▶ [TASK TO CARRY OUT] Within the listing below, filter for "case" and copy every matching line.

── THE RECORDS ──

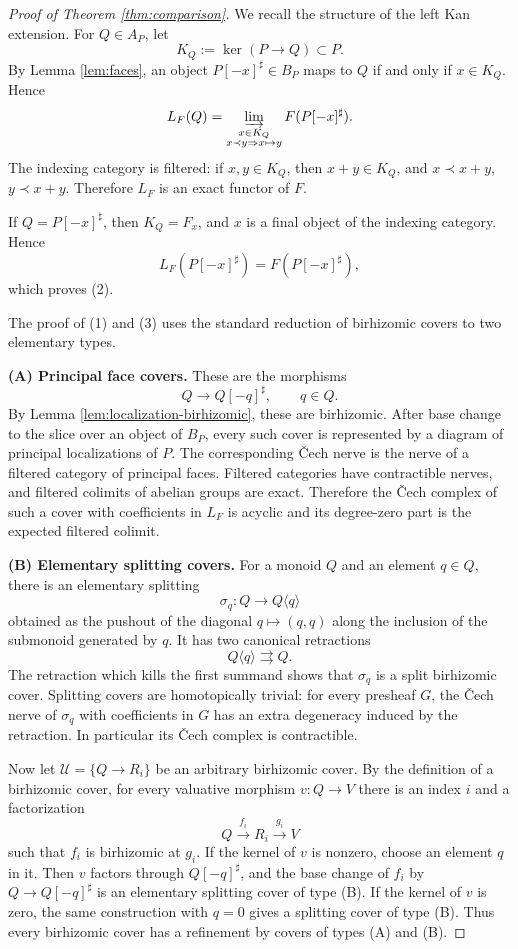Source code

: \documentclass{article}
\theoremstyle{definition}
\begin{document}
\begin{proof}[Proof of Theorem \ref{thm:comparison}]
We recall the structure of the left Kan extension.  For \(Q\in A_P\), let
\[
K_Q:=\ker(P\to Q)\subset P.
\]
By Lemma \ref{lem:faces}, an object \(P[-x]^\sharp\in B_P\) maps to \(Q\) if and only if \(x\in K_Q\).  Hence
\[
L_F(Q)
=
\varinjlim_{\substack{x\in K_Q\\ x\prec y\Rightarrow x\mapsto y}}
F(P[-x]^\sharp).
\]
The indexing category is filtered: if \(x,y\in K_Q\), then \(x+y\in K_Q\), and \(x\prec x+y\), \(y\prec x+y\).  Therefore \(L_F\) is an exact functor of \(F\).

If \(Q=P[-x]^\sharp\), then \(K_Q=F_x\), and \(x\) is a final object of the indexing category.  Hence
\[
L_F(P[-x]^\sharp)=F(P[-x]^\sharp),
\]
which proves (2).

The proof of (1) and (3) uses the standard reduction of birhizomic covers to two elementary types.

\medskip
\noindent\textbf{(A) Principal face covers.}
These are the morphisms
\[
Q\longrightarrow Q[-q]^\sharp,\qquad q\in Q.
\]
By Lemma \ref{lem:localization-birhizomic}, these are birhizomic.  After base change to the slice over an object of \(B_P\), every such cover is represented by a diagram of principal localizations of \(P\).  The corresponding Čech nerve is the nerve of a filtered category of principal faces.  Filtered categories have contractible nerves, and filtered colimits of abelian groups are exact.  Therefore the Čech complex of such a cover with coefficients in \(L_F\) is acyclic and its degree-zero part is the expected filtered colimit.

\medskip
\noindent\textbf{(B) Elementary splitting covers.}
For a monoid \(Q\) and an element \(q\in Q\), there is an elementary splitting
\[
\sigma_q:Q\longrightarrow Q\langle q\rangle
\]
obtained as the pushout of the diagonal \(q\mapsto(q,q)\) along the inclusion of the submonoid generated by \(q\).  It has two canonical retractions
\[
Q\langle q\rangle\rightrightarrows Q.
\]
The retraction which kills the first summand shows that \(\sigma_q\) is a split birhizomic cover.  Splitting covers are homotopically trivial: for every presheaf \(G\), the Čech nerve of \(\sigma_q\) with coefficients in \(G\) has an extra degeneracy induced by the retraction.  In particular its Čech complex is contractible.

\medskip
Now let \(\mathcal U=\{Q\to R_i\}\) be an arbitrary birhizomic cover.  By the definition of a birhizomic cover, for every valuative morphism \(v:Q\to V\) there is an index \(i\) and a factorization
\[
Q\xrightarrow{f_i}R_i\xrightarrow{g_i}V
\]
such that \(f_i\) is birhizomic at \(g_i\).  If the kernel of \(v\) is nonzero, choose an element \(q\) in it.  Then \(v\) factors through \(Q[-q]^\sharp\), and the base change of \(f_i\) by \(Q\to Q[-q]^\sharp\) is an elementary splitting cover of type (B).  If the kernel of \(v\) is zero, the same construction with \(q=0\) gives a splitting cover of type (B).  Thus every birhizomic cover has a refinement by covers of types (A) and (B).


\end{proof}
\end{document}
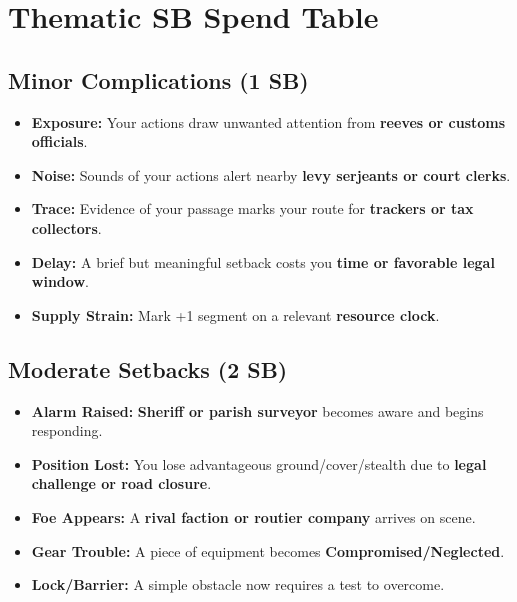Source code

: 
\section*{Thematic SB Spend Table}
\label{sec:viterra-sb}

\subsection*{Minor Complications (1 SB)}
\begin{itemize}
\item \textbf{Exposure:} Your actions draw unwanted attention from \textbf{reeves or customs officials}.
\item \textbf{Noise:} Sounds of your actions alert nearby \textbf{levy serjeants or court clerks}.
\item \textbf{Trace:} Evidence of your passage marks your route for \textbf{trackers or tax collectors}.
\item \textbf{Delay:} A brief but meaningful setback costs you \textbf{time or favorable legal window}.
\item \textbf{Supply Strain:} Mark +1 segment on a relevant \textbf{resource clock}.
\end{itemize}

\subsection*{Moderate Setbacks (2 SB)}
\begin{itemize}
\item \textbf{Alarm Raised:} \textbf{Sheriff or parish surveyor} becomes aware and begins responding.
\item \textbf{Position Lost:} You lose advantageous ground/cover/stealth due to \textbf{legal challenge or road closure}.
\item \textbf{Foe Appears:} A \textbf{rival faction or routier company} arrives on scene.
\item \textbf{Gear Trouble:} A piece of equipment becomes \textbf{Compromised/Neglected}.
\item \textbf{Lock/Barrier:} A simple obstacle now requires a test to overcome.
\end{itemize}

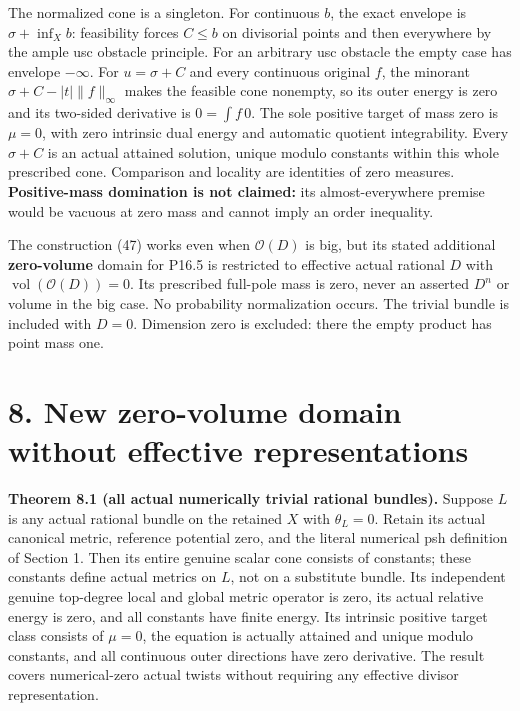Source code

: \documentclass[
  10pt,
]{article}
\begin{document}
The normalized cone is a singleton. For continuous \(b\), the exact
envelope is \(\sigma+\inf_X b\): feasibility forces \(C\leq b\) on
divisorial points and then everywhere by the ample usc obstacle
principle. For an arbitrary usc obstacle the empty case has envelope
\(-\infty\). For \(u=\sigma+C\) and every continuous original \(f\), the
minorant \(\sigma+C-|t|\|f\|_\infty\) makes the feasible cone nonempty,
so its outer energy is zero and its two-sided derivative is
\(0=\int f\,0\). The sole positive target of mass zero is \(\mu=0\),
with zero intrinsic dual energy and automatic quotient integrability.
Every \(\sigma+C\) is an actual attained solution, unique modulo
constants within this whole prescribed cone. Comparison and locality are
identities of zero measures. \textbf{Positive-mass domination is not
claimed:} its almost-everywhere premise would be vacuous at zero mass
and cannot imply an order inequality.

The construction (47) works even when \(\mathcal O(D)\) is big, but its
stated additional \textbf{zero-volume} domain for P16.5 is restricted to
effective actual rational \(D\) with
\(\operatorname{vol}(\mathcal O(D))=0\). Its prescribed full-pole mass
is zero, never an asserted \(D^n\) or volume in the big case. No
probability normalization occurs. The trivial bundle is included with
\(D=0\). Dimension zero is excluded: there the empty product has point
mass one.

\section{8. New zero-volume domain without effective
representations}\label{new-zero-volume-domain-without-effective-representations}

\textbf{Theorem 8.1 (all actual numerically trivial rational bundles).}
Suppose \(L\) is any actual rational bundle on the retained \(X\) with
\(\theta_L=0\). Retain its actual canonical metric, reference potential
zero, and the literal numerical psh definition of Section 1. Then its
entire genuine scalar cone consists of constants; these constants define
actual metrics on \(L\), not on a substitute bundle. Its independent
genuine top-degree local and global metric operator is zero, its actual
relative energy is zero, and all constants have finite energy. Its
intrinsic positive target class consists of \(\mu=0\), the equation is
actually attained and unique modulo constants, and all continuous outer
directions have zero derivative. The result covers numerical-zero actual
twists without requiring any effective divisor representation.
\end{document}
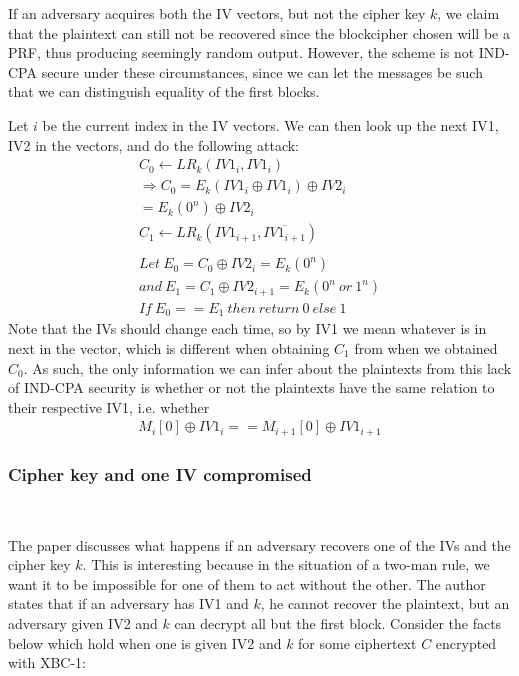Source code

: \documentclass[conference]{IEEEtran}
\begin{document}
If an adversary acquires both the IV vectors, but not the cipher key $k$, we claim that the plaintext can still not be recovered since the blockcipher chosen will be a PRF, thus producing seemingly random output. However, the scheme is not IND-CPA secure under these circumstances, since we can let the messages be such that we can distinguish equality of the first blocks.

Let $i$ be the current index in the IV vectors. We can then look up the next IV1, IV2 in the vectors, and do the following attack:
\begin{gather*}
  C_0 \leftarrow LR_k(IV1_i, IV1_i) \\
  \Rightarrow C_0=E_k(IV1_i \oplus IV1_i) \oplus IV2_i \\
  = E_k(0^n) \oplus IV2_i \\
  C_1 \leftarrow LR_k(IV1_{i+1}, \overline{IV1_{i+1}}) \\ \\
  Let\ E_0=C_0 \oplus IV2_i=E_k(0^n) \\
  and\ E_1=C_1 \oplus IV2_{i+1}=E_k(0^n\ or\ 1^n) \\
  If\ E_0==E_1\ then\ return\ 0\ else\ 1
\end{gather*}
Note that the IVs should change each time, so by IV1 we mean whatever is in next in the vector, which is different when obtaining $C_1$ from when we obtained $C_0$. As such, the only information we can infer about the plaintexts from this lack of IND-CPA security is whether or not the plaintexts have the same relation to their respective IV1, i.e. whether
\begin{gather*}
  M_i[0] \oplus IV1_i == M_{i+1}[0] \oplus IV1_{i+1}
\end{gather*}

\subsubsection{Cipher key and one IV compromised} \
\label{xbc1-k_oneIV}

The paper discusses what happens if an adversary recovers one of the IVs and the cipher key $k$. This is interesting because in the situation of a two-man rule, we want it to be impossible for one of them to act without the other. The author states that if an adversary has IV1 and $k$, he cannot recover the plaintext, but an adversary given IV2 and $k$ can decrypt all but the first block. Consider the facts below which hold when one is given IV2 and $k$ for some ciphertext $C$ encrypted with XBC-1:
\end{document}
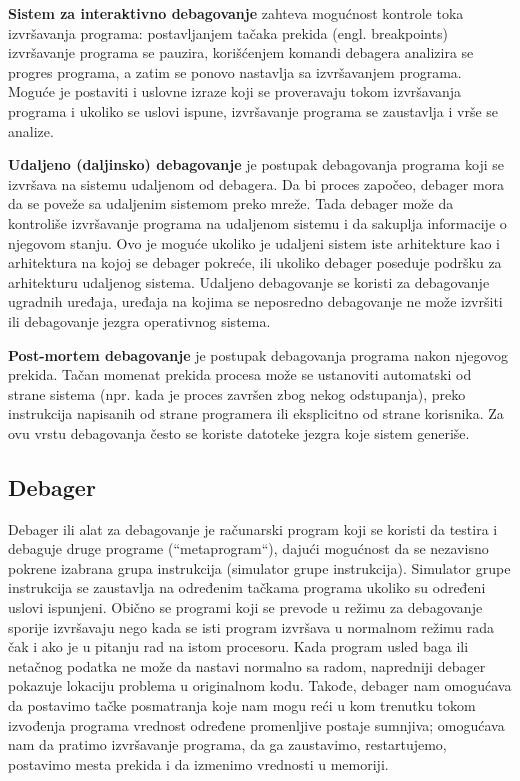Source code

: \documentclass[a4paper]{article}
\begin{document}
\textbf{Sistem za interaktivno debagovanje} zahteva mogućnost kontrole toka izvršavanja
programa: postavljanjem tačaka prekida (engl. breakpoints) izvršavanje
programa se pauzira, korišćenjem komandi debagera analizira se progres
programa, a zatim se ponovo nastavlja sa izvršavanjem programa. Moguće
je postaviti i uslovne izraze koji se proveravaju tokom izvršavanja programa i ukoliko se uslovi ispune, izvršavanje programa se 
zaustavlja i vrše se analize.

\textbf{Udaljeno (daljinsko) debagovanje} je postupak debagovanja programa koji se izvršava
na sistemu udaljenom od debagera. Da bi proces započeo, debager mora
da se poveže sa udaljenim sistemom preko mreže. Tada debager može
da kontroliše izvršavanje programa na udaljenom sistemu i da sakuplja
informacije o njegovom stanju. Ovo je moguće ukoliko je udaljeni sistem
iste arhitekture kao i arhitektura na kojoj se debager pokreće, ili ukoliko
debager poseduje podršku za arhitekturu udaljenog sistema. Udaljeno debagovanje se koristi za 
debagovanje ugradnih uređaja, uređaja na kojima se neposredno debagovanje ne može izvršiti 
ili debagovanje jezgra operativnog sistema\cite{gdb}.

\textbf{Post-mortem debagovanje} je postupak debagovanja programa nakon njegovog prekida. Tačan momenat prekida procesa može se ustanoviti 
automatski od strane sistema (npr. kada je proces završen zbog nekog odstupanja), preko instrukcija napisanih od strane programera ili 
eksplicitno od strane korisnika. Za ovu vrstu debagovanja često se koriste datoteke jezgra koje sistem generiše\cite{vrste_deb}.

\subsection{Debager}
\label{subsec:debager}
Debager ili alat za debagovanje je računarski program koji se koristi da testira i 
debaguje druge programe (``metaprogram``), dajući mogućnost da se nezavisno 
pokrene izabrana grupa instrukcija (simulator grupe instrukcija). Simulator grupe instrukcija se zaustavlja
na određenim tačkama programa ukoliko su određeni uslovi ispunjeni.
Obično se programi koji se prevode u režimu za debagovanje
sporije izvršavaju nego kada se isti program izvršava u normalnom režimu rada čak i ako je 
u pitanju rad na istom procesoru\cite{debugger}.  Kada program usled baga ili netačnog podatka ne može da 
nastavi normalno sa radom, napredniji debager pokazuje lokaciju problema u originalnom kodu. Takođe,
debager nam omogućava da postavimo tačke posmatranja koje nam
mogu reći u kom trenutku tokom izvođenja programa vrednost
određene promenljive postaje sumnjiva; omogućava nam da
pratimo izvršavanje programa, da ga zaustavimo, restartujemo,
postavimo mesta prekida i da izmenimo vrednosti u memoriji. 
\end{document}
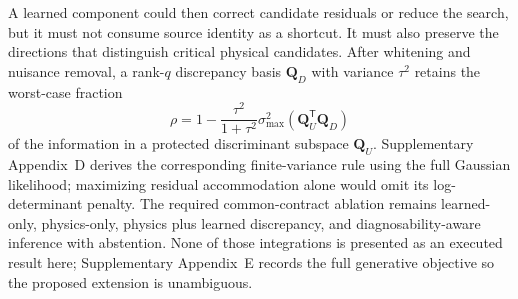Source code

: A learned component could then correct candidate residuals or reduce the search, but it must not consume source identity as a shortcut. It must also preserve the directions that distinguish critical physical candidates. After whitening and nuisance removal, a rank-$q$ discrepancy basis $\bm Q_D$ with variance $\tau^2$ retains the worst-case fraction
\begin{equation}
 \rho=1-\frac{\tau^2}{1+\tau^2}
 \sigma_{\max}^2(\bm Q_U^{\mathsf T}\bm Q_D)
 \label{eq:discrepancy-retention-main}
\end{equation}
of the information in a protected discriminant subspace $\bm Q_U$. Supplementary Appendix~D derives the corresponding finite-variance rule using the full Gaussian likelihood; maximizing residual accommodation alone would omit its log-determinant penalty. The required common-contract ablation remains learned-only, physics-only, physics plus learned discrepancy, and diagnosability-aware inference with abstention. None of those integrations is presented as an executed result here; Supplementary Appendix~E records the full generative objective so the proposed extension is unambiguous.
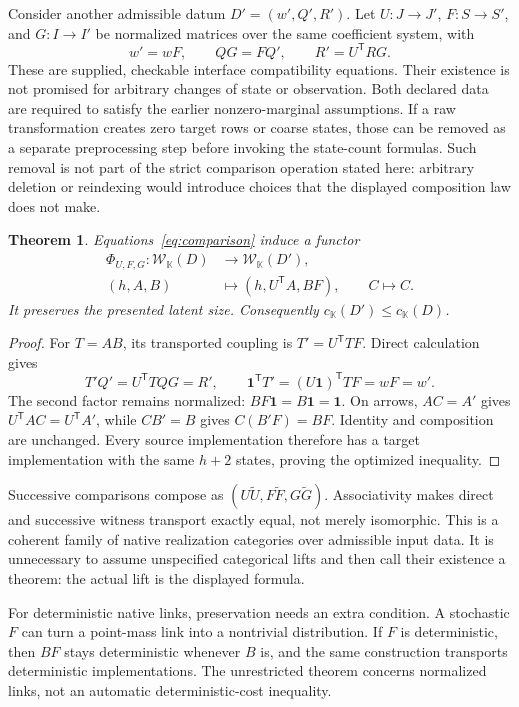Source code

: \documentclass[11pt]{article}
\newcommand{\K}{\mathbb K}
\newcommand{\one}{\mathbf 1}
\newcommand{\W}{\mathcal W}
\newtheorem{theorem}{Theorem}[section]
\theoremstyle{remark}
\begin{document}
Consider another admissible datum $D'=(w',Q',R')$. Let $U:J\to J'$, $F:S\to S'$, and $G:I\to I'$ be normalized matrices over the same coefficient system, with
\begin{equation}\label{eq:comparison}
 w'=wF,\qquad QG=FQ',\qquad R'=U^{\mathsf T}RG.
\end{equation}
These are supplied, checkable interface compatibility equations. Their existence is not promised for arbitrary changes of state or observation. Both declared data are required to satisfy the earlier nonzero-marginal assumptions. If a raw transformation creates zero target rows or coarse states, those can be removed as a separate preprocessing step before invoking the state-count formulas. Such removal is not part of the strict comparison operation stated here: arbitrary deletion or reindexing would introduce choices that the displayed composition law does not make.

\begin{theorem}\label{thm:transport}
Equations~\eqref{eq:comparison} induce a functor
\begin{align*}
 \Phi_{U,F,G}:\W_\K(D)&\longrightarrow\W_\K(D'),\\
 (h,A,B)&\longmapsto(h,U^{\mathsf T}A,BF),\qquad C\longmapsto C.
\end{align*}
It preserves the presented latent size. Consequently $c_\K(D')\le c_\K(D)$.
\end{theorem}
\begin{proof}
For $T=AB$, its transported coupling is $T'=U^{\mathsf T}TF$. Direct calculation gives
\[
 T'Q'=U^{\mathsf T}TQG=R',\qquad
 \one^{\mathsf T}T'=(U\one)^{\mathsf T}TF=wF=w'.
\]
The second factor remains normalized: $BF\one=B\one=\one$. On arrows, $AC=A'$ gives $U^{\mathsf T}AC=U^{\mathsf T}A'$, while $CB'=B$ gives $C(B'F)=BF$. Identity and composition are unchanged. Every source implementation therefore has a target implementation with the same $h+2$ states, proving the optimized inequality.
\end{proof}

Successive comparisons compose as $(U\widetilde U,F\widetilde F,G\widetilde G)$. Associativity makes direct and successive witness transport exactly equal, not merely isomorphic. This is a coherent family of native realization categories over admissible input data. It is unnecessary to assume unspecified categorical lifts and then call their existence a theorem: the actual lift is the displayed formula.

For deterministic native links, preservation needs an extra condition. A stochastic $F$ can turn a point-mass link into a nontrivial distribution. If $F$ is deterministic, then $BF$ stays deterministic whenever $B$ is, and the same construction transports deterministic implementations. The unrestricted theorem concerns normalized links, not an automatic deterministic-cost inequality.
\end{document}
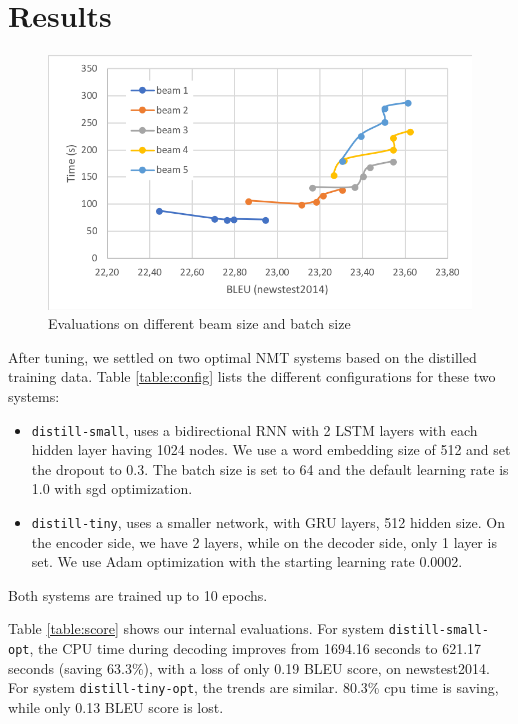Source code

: \documentclass[11pt,a4paper]{article}
\begin{document}
\section{Results}

\begin{figure}
\includegraphics[width=\linewidth]{beambatch.png}
\caption{\small Evaluations on different beam size and batch size}
\label{fig:beam_batch_bleu}
\end{figure}

After tuning, we settled on two optimal NMT systems based on the
distilled training data. Table \ref{table:config}
lists the different configurations for these two systems:

\begin{itemize}
\item {\tt distill-small}, uses a bidirectional RNN with 2 LSTM layers with each hidden layer having 1024 nodes.
We use a word embedding size of 512 and set the dropout to 0.3.
The batch size is set to 64 and the default learning rate is 1.0 with sgd optimization.
\item {\tt distill-tiny}, uses  a smaller network, with GRU layers, 512 hidden size.
On the encoder side, we have 2 layers, while on the decoder side, only 1 layer is set.
We use Adam optimization with the starting learning rate 0.0002.
\end{itemize}
Both systems are trained up to 10 epochs.

Table \ref{table:score} shows our internal evaluations.
For system {\tt distill-small-opt}, the CPU time during decoding improves from 1694.16 seconds to 621.17 seconds (saving 63.3\%), with a loss of only 0.19 BLEU score, on newstest2014.
For system {\tt distill-tiny-opt}, the trends are similar.
80.3\% cpu time is saving, while only 0.13 BLEU score is lost.
\end{document}
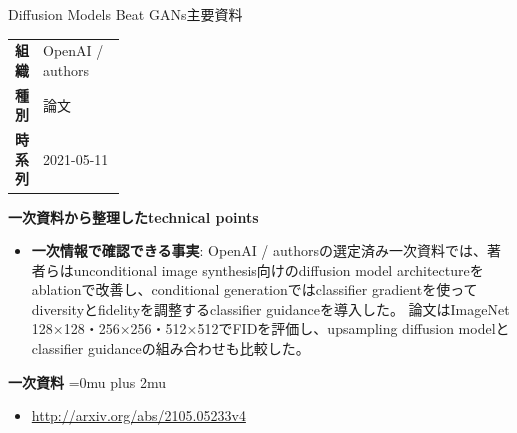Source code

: \begin{technicalnote}{Diffusion Models Beat GANs}{主要資料}
\begingroup
\begin{tabularx}{\linewidth}{@{}>{\bfseries}p{0.22\linewidth}X@{}}
組織 & OpenAI / authors \\
種別 & 論文 \\
時系列 & 2021-05-11 \\
\end{tabularx}
\smallskip
{\bfseries 一次資料から整理したtechnical points}
\begin{itemize}[leftmargin=1.5em,itemsep=0.35em]
\item \textbf{一次情報で確認できる事実}: OpenAI / authorsの選定済み一次資料では、著者らはunconditional image synthesis向けのdiffusion model architectureをablationで改善し、conditional generationではclassifier gradientを使ってdiversityとfidelityを調整するclassifier guidanceを導入した。 論文はImageNet 128×128・256×256・512×512でFIDを評価し、upsampling diffusion modelとclassifier guidanceの組み合わせも比較した。
\end{itemize}
\begin{minipage}{\linewidth}
\begin{samepage}
{\bfseries 一次資料}
\begingroup\sloppy
\Urlmuskip=0mu plus 2mu\relax
\begin{itemize}[leftmargin=1.5em,itemsep=0.25em]
\item {\scriptsize\url{http://arxiv.org/abs/2105.05233v4}}
\end{itemize}
\endgroup
\end{samepage}
\end{minipage}
\endgroup
\end{technicalnote}
\medskip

───

▶ [WRITTEN REPLY]
principle. For an arbitrary usc obstacle the empty case has envelope
is zero, never an asserted \(D^n\) or volume in the big case. No
: A learned component could then correct candidate residuals or reduce the search, but it must not consume source identity as a shortcut. It must also preserve the directions that distinguish critical physical candidates. After whitening and nuisance removal, a rank-$q$ discrepancy basis $\bm Q_D$ with variance $\tau^2$ retains the worst-case fraction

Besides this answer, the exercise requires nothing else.